MrsT., I too am a PF memeber and take it from another person who feels lost in a gym, give the machines a try. They are not nearly as scary as they look.
I've been on the machines, wudy. It's just...so freakin' CROWDED! I don't like crowds.
These were the standard little jellies we have all up and down the east coast: red centers, clear casings, small with not particularly long tentacles. There were none within 10 feet of us when we all started feeling the stinging. Of the ones we'd seen, the biggest was about 4-5 inches in diameter; the smallest was about the diameter of a nickel. I've seen bigger ones washed up at the town dock, but never in the swimming areas.
Oh well. I LOVE my ocean beach, and I'm going to get back in the water there soon.
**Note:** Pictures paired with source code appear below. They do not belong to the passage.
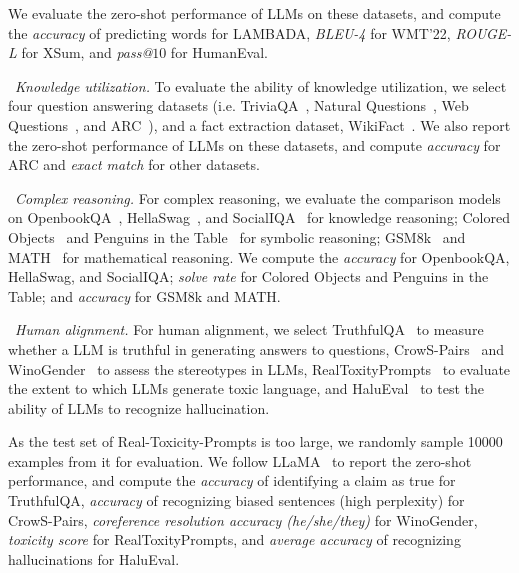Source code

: {{We evaluate the zero-shot performance of LLMs on these datasets, and compute the \emph{accuracy} of predicting words for LAMBADA, \emph{BLEU-4} for WMT'22, \emph{ROUGE-L} for XSum, and \emph{pass@$10$} for HumanEval.

\textbullet~\emph{Knowledge utilization.} To evaluate the ability of knowledge utilization, we select four question answering datasets (i.e. TriviaQA~\cite{Joshi-ACL-2017-TriviaQA}, Natural Questions~\cite{Kwiatkowski-ACL-2019-Natural}, Web Questions~\cite{Berant-EMNLP-2013-Semantic}, and ARC~\cite{Clark-arxiv-2018-Think}), and a fact extraction dataset, WikiFact~\cite{Goodrich-KDD-2019-Assessing}. We also report the zero-shot performance of LLMs on these datasets, {and compute \emph{accuracy} for ARC and \emph{exact match} for other datasets.} 

\textbullet~\emph{Complex reasoning.} For complex reasoning, we evaluate the comparison models on OpenbookQA~\cite{Mihaylov-EMNLP-2018-Can}, HellaSwag~\cite{Zellers-acl-2019-HellaSwag}, and SocialIQA~\cite{Sap-arxiv-2019-SocialIQA} for knowledge reasoning; Colored Objects~\cite{Srivastava-arxiv-2022-Beyond} and Penguins in the Table~\cite{Srivastava-arxiv-2022-Beyond} for symbolic reasoning; GSM8k~\cite{Cobbe-arxiv-2021-Training} and MATH~\cite{Hendrycks-ICLR-2021-Measuring} for mathematical reasoning. We compute the \emph{accuracy} for OpenbookQA, HellaSwag, and SocialIQA; \emph{solve rate} for Colored Objects and Penguins in the Table; and \emph{accuracy} for GSM8k and MATH. 

\textbullet~\emph{Human alignment.} For human alignment, we select TruthfulQA~\cite{Lin-ACL-2022-TruthfulQA} to measure whether a LLM is truthful in generating answers to questions, CrowS-Pairs~\cite{Nangia-EMNLP-2020-CrowS} and WinoGender~\cite{Rudinger-NAACL-2018-Gender} to assess the stereotypes in LLMs, RealToxityPrompts~\cite{Gehman-2023-arxiv-RealToxicityPrompts} to evaluate the extent to which LLMs generate toxic language, and HaluEval~\cite{Li-arxiv-2023-HaluEval} to test the ability of LLMs to recognize hallucination.

As the test set of Real-Toxicity-Prompts is too large, we randomly sample 10000 examples from it for evaluation. We follow LLaMA~\cite{Touvron-arxiv-2023-LLaMA} to report the zero-shot performance, and compute the \emph{accuracy} of identifying a claim as true for TruthfulQA, \emph{accuracy} of recognizing biased sentences (high perplexity) for CrowS-Pairs, \emph{coreference resolution accuracy (he/she/they)} for WinoGender, \emph{toxicity score} for RealToxityPrompts, and \emph{average accuracy} of recognizing hallucinations for HaluEval. 

}}
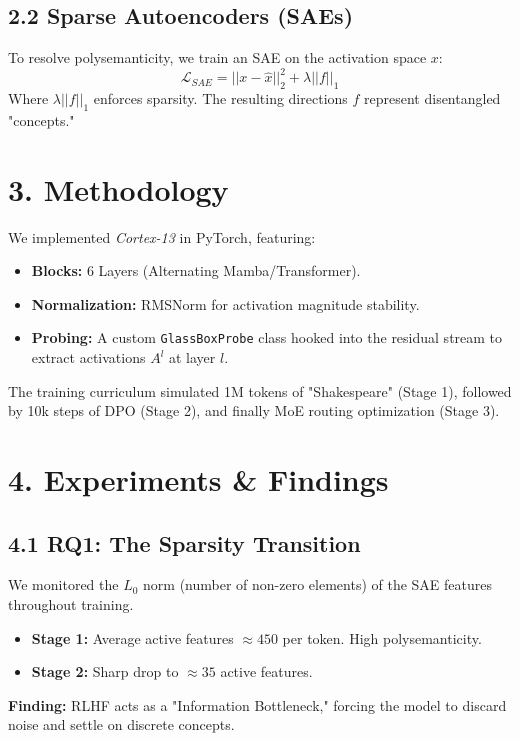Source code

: \documentclass[12pt, a4paper]{article}
\begin{document}
\subsection{2.2 Sparse Autoencoders (SAEs)}
To resolve polysemanticity, we train an SAE on the activation space $x$:
\begin{equation}
    \mathcal{L}_{SAE} = ||x - \hat{x}||^2_2 + \lambda ||f||_1
\end{equation}
Where $\lambda ||f||_1$ enforces sparsity. The resulting directions $f$ represent disentangled "concepts."

\section{3. Methodology}
We implemented \textit{Cortex-13} in PyTorch, featuring:
\begin{itemize}
    \item \textbf{Blocks:} 6 Layers (Alternating Mamba/Transformer).
    \item \textbf{Normalization:} RMSNorm for activation magnitude stability.
    \item \textbf{Probing:} A custom \texttt{GlassBoxProbe} class hooked into the residual stream to extract activations $A^l$ at layer $l$.
\end{itemize}

The training curriculum simulated 1M tokens of "Shakespeare" (Stage 1), followed by 10k steps of DPO (Stage 2), and finally MoE routing optimization (Stage 3).

\section{4. Experiments \& Findings}

\subsection{4.1 RQ1: The Sparsity Transition}
We monitored the $L_0$ norm (number of non-zero elements) of the SAE features throughout training.
\begin{itemize}
    \item \textbf{Stage 1:} Average active features $\approx 450$ per token. High polysemanticity.
    \item \textbf{Stage 2:} Sharp drop to $\approx 35$ active features.
\end{itemize}
\textbf{Finding:} RLHF acts as a "Information Bottleneck," forcing the model to discard noise and settle on discrete concepts.
\end{document}
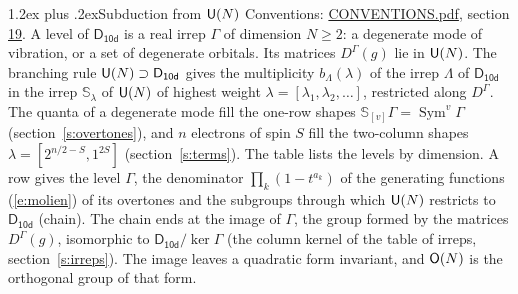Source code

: \documentclass[10pt,a4paper]{article}
\makeatletter
\renewcommand\section{\@startsection{section}{1}{\z@}{-3ex plus -1ex minus -.2ex}%
  {1.2ex plus .2ex}{\normalfont\large\sffamily\bfseries\color{parttitle}}}
\numberwithin{equation}{section}
\newcommand{\grp}[1]{\mathsf{#1}}
\newcommand{\repD}[1]{D^{#1}}
\newcommand{\schur}[1]{\mathbb{S}_{#1}}
\newcommand{\shape}[1]{[#1]}
\makeatother
\begin{document}
\section{Subduction from \texorpdfstring{$\grp{U(\mathnormal{N})}$}{U(N)}}\label{s:unitary}
Conventions: \href{../../CONVENTIONS.pdf}{CONVENTIONS.pdf}, section \href{../../CONVENTIONS.pdf\#conv.19}{19}.
\leavevmode\label{n:local.level.dimension}A level of $\grp{D_{10d}}$ is a real irrep $\Gamma$ of dimension $N \ge 2$: a degenerate mode of vibration, or a set of degenerate orbitals. \label{n:group.unitary}Its matrices $\repD{\Gamma}(g)$ lie in $\grp{U(\mathnormal{N})}$. \label{n:irrep.schur}\label{n:shape.partition}\label{n:local.partition}\label{n:function.multiplicity.unitary}The branching rule $\grp{U(\mathnormal{N})} \supset \grp{D_{10d}}$ gives the multiplicity $b_\Lambda(\lambda)$ of the irrep $\Lambda$ of $\grp{D_{10d}}$ in the irrep $\schur{\lambda}$ of $\grp{U(\mathnormal{N})}$ of highest weight $\lambda = \shape{\lambda_1, \lambda_2, \dots}$, restricted along $\repD{\Gamma}$. \label{n:local.partition.power}\label{n:local.electrons}\label{n:local.spin}The quanta of a degenerate mode fill the one-row shapes $\schur{\shape{v}}\Gamma = \operatorname{Sym}^{v}\Gamma$ (section~\ref{s:overtones}), and $n$ electrons of spin $S$ fill the two-column shapes $\lambda = \shape{2^{n/2-S}, 1^{2S}}$ (section~\ref{s:terms}).
The table lists the levels by dimension. \label{n:head.level}\label{n:head.denominator}\label{n:index.overtone.denominator}\label{n:head.chain}A row gives the level $\Gamma$, the denominator $\prod_k (1 - t^{a_k})$ of the generating functions (\ref{e:molien}) of its overtones and the subgroups through which $\grp{U(\mathnormal{N})}$ restricts to $\grp{D_{10d}}$ (chain). The chain ends at the image of $\Gamma$, the group formed by the matrices $\repD{\Gamma}(g)$, isomorphic to $\grp{D_{10d}}/\ker\Gamma$ (the column kernel of the table of irreps, section~\ref{s:irreps}). The image leaves a quadratic form invariant, and $\grp{O(\mathnormal{N})}$ is the orthogonal group of that form.
\end{document}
The jellies don't stay all summer.
Do not forget tobacco (if you can find it) for sting. If you use a styrofoam float or a tube, you can at lest exercise your torso and legs in water. Web fingers are good, I think.
ALL flotation devices are forbidden at CT's public beaches, even if you have to pay to get in. It's a pain in the ASS! The logic behind it is that people use flotation devices and get carried out too far or into deep water, and inevitably fall in and need to be rescued. But honestly--it's still a PAIN! You can't even use bathing suits with the flotation devices built in, or water wings for the kiddies, those boards you can hang onto to practice swimming--nothing!
There are places where you can go tubing (riding down a river on a big inner tube), but you have to sign a form saying you KNOW that you could DIE doing this and you promise not to sue. Not worth the paper it's written on, but you have to sign it or you can't go tubing.
Back to American Food, there's a new soft drink available locally (may be a test market, IDK), Canada Dry Ginger Ale supplemented with Green Tea extract and Vitamin C. It also has less sugar than most soft drinks (that I find too sweet anyway).
I mix it 50-50 with grape juice, and like it even better that way.
BTW, I've been taking Resveratrol (325mg) for about a year now, and last year I had a lot more grey hair than I do now. Resveratrol's been reported to reverse hair greying, as well as other signs of aging.
Be careful when buying resveratrol, as they are notorious for mixing the actual resveratrol with other supplements and quoting the total mass of the "supplements" as if that was the amount of resveratrol. The pure stuff is about a dollar/day (325mg/day seems about the right dose). Let me know if you find it cheaper than about a dollar/325mg pill of pure resveratrol.
If interested in where I get mine (and save a lot of hunting around the Internet), whisper to me and I'll whisper back the website where I get mine).
Once I had a huge salad at a restaurant that covered the entire plate and when I had eaten enough of it to SEE the plate I saw that there was a big ring of dirt/unwashed nastiness around the entire rim. I was highly displeased.
I stopped eating at two restaurants because they repeatedly gave me glassed that had lipstick on them. The waitresses just said, "We can't do anything about that." The managers said, "It doesn't come off in the dishwasher." (Which it doesn't, but fuck that--somebody on the staff ought to wipe it off at some point.) So I said, "I'm not eating here again, then." They didn't seem to care. The food wasn't very good, anyway.
And one time, they gave me a glass turned over on a plate, and when I went to lift it off the plate, I couldn't--it was stuck like glue! The waitress seemed really annoyed at having to get me another glass.